Unsurprisingly, Choi’s stay at Est-Nord-Est offered her a chance to spend time beside the changing waters of the river, which she visited every day. She recorded its sounds, photographed its surfaces, and filmed its movements. The tides, she said, are never the same: they might be muddy or clear, high or low, agitated or calm, and are lit by a sky that also is constantly changing. The power of the river’s waters gave her the feeling of being submerged – a feeling that she also had on some nights as she listened to the rain battering the skylight above her studio. Unlike other residency spaces, she notes, ENE’s facilities are exposed to the natural environment, near the St. Lawrence River, with large windows looking out at woodlands.
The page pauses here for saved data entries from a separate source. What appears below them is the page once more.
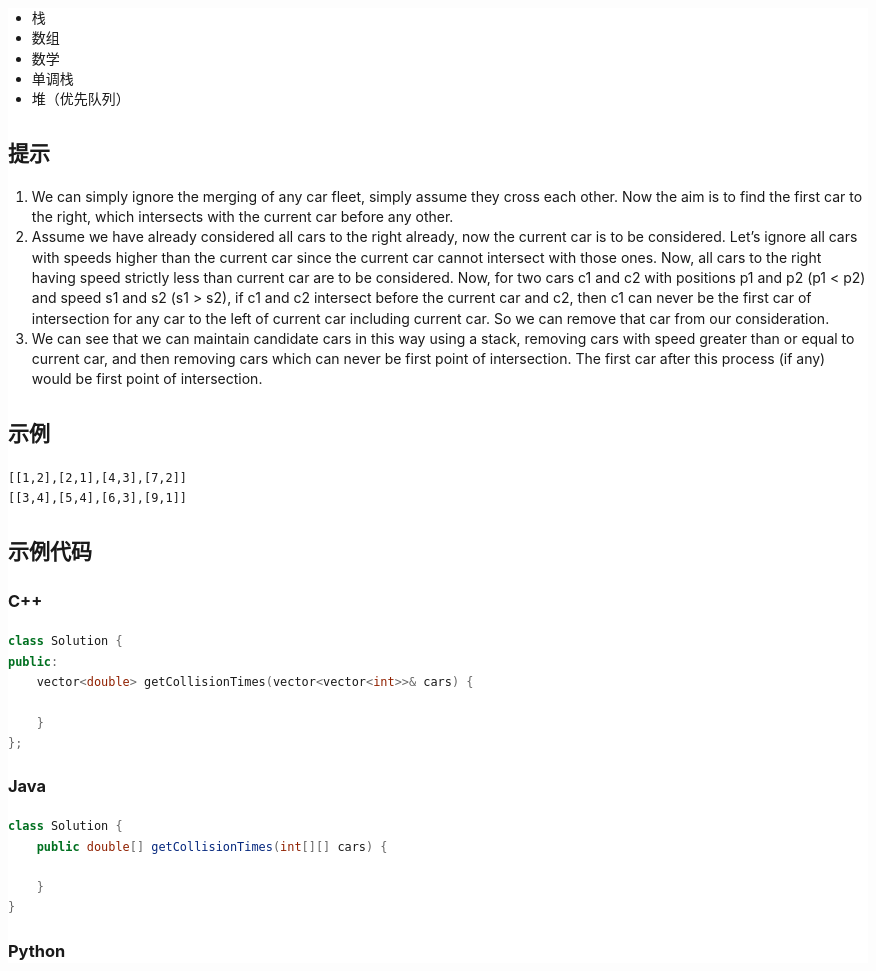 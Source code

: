 - 栈
- 数组
- 数学
- 单调栈
- 堆（优先队列）

## 提示

1. We can simply ignore the merging of any car fleet, simply assume they cross each other. Now the aim is to find the first car to the right, which intersects with the current car before any other.
2. Assume we have already considered all cars to the right already, now the current car is to be considered. Let’s ignore all cars with speeds higher than the current car since the current car cannot intersect with those ones. Now, all cars to the right having speed strictly less than current car are to be considered. Now, for two cars c1 and c2 with positions p1 and p2 (p1 < p2) and speed s1 and s2 (s1 > s2), if c1 and c2 intersect before the current car and c2, then c1 can never be the first car of intersection for any car to the left of current car including current car. So we can remove that car from our consideration.
3. We can see that we can maintain candidate cars in this way using a stack, removing cars with speed greater than or equal to current car, and then removing cars which can never be first point of intersection. The first car after this process (if any) would be first point of intersection.

## 示例

```
[[1,2],[2,1],[4,3],[7,2]]
[[3,4],[5,4],[6,3],[9,1]]
```

## 示例代码

### C++

```cpp
class Solution {
public:
    vector<double> getCollisionTimes(vector<vector<int>>& cars) {
        
    }
};
```

### Java

```java
class Solution {
    public double[] getCollisionTimes(int[][] cars) {
        
    }
}
```

### Python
It was in fact the sound of the rain, which she described as enveloping and surreal, that inspired her hypnotic aural performance presented at the end of the residency. The audience found Choi sitting on the floor of her studio, surrounded by a panoply of instruments: everyday objects, a laptop computer, and microphones of all sorts; in the background was a video showing images of the river. In a circuit composed of bowls, a cooktop, a watering can, and an aquarium, she poured or stirred water, creating sounds that she manipulated to produce music as peaceful as the sound of rain or a brook.